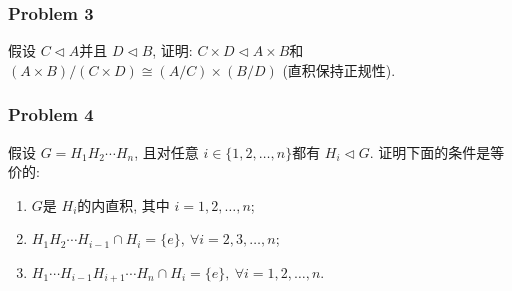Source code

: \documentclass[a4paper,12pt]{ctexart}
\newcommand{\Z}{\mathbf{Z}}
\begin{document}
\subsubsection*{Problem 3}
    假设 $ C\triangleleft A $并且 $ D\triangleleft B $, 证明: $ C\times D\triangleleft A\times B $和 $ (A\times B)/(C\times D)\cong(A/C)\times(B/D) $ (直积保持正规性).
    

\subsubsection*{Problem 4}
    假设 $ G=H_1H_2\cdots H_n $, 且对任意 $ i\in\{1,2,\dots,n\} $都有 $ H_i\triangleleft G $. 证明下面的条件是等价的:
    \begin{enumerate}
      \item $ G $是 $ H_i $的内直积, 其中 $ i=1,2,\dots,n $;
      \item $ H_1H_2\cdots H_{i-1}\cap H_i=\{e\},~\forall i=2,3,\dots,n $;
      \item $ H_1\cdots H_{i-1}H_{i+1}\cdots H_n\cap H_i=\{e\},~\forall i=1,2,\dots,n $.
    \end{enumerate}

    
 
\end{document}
————
◆ **EXERCISE INSTRUCTIONS**:
Repeat, with no pictures, each line from the beginning of the data through the line containing "其中 $ i=1,2,\dots,n $;", inclusive.

◆ **YOUR SOLUTION**:
Source code

: \documentclass[a4paper,12pt]{ctexart}
\newcommand{\Z}{\mathbf{Z}}
\begin{document}
\subsubsection*{Problem 3}
    假设 $ C\triangleleft A $并且 $ D\triangleleft B $, 证明: $ C\times D\triangleleft A\times B $和 $ (A\times B)/(C\times D)\cong(A/C)\times(B/D) $ (直积保持正规性).
    

\subsubsection*{Problem 4}
    假设 $ G=H_1H_2\cdots H_n $, 且对任意 $ i\in\{1,2,\dots,n\} $都有 $ H_i\triangleleft G $. 证明下面的条件是等价的:
    \begin{enumerate}
      \item $ G $是 $ H_i $的内直积, 其中 $ i=1,2,\dots,n $;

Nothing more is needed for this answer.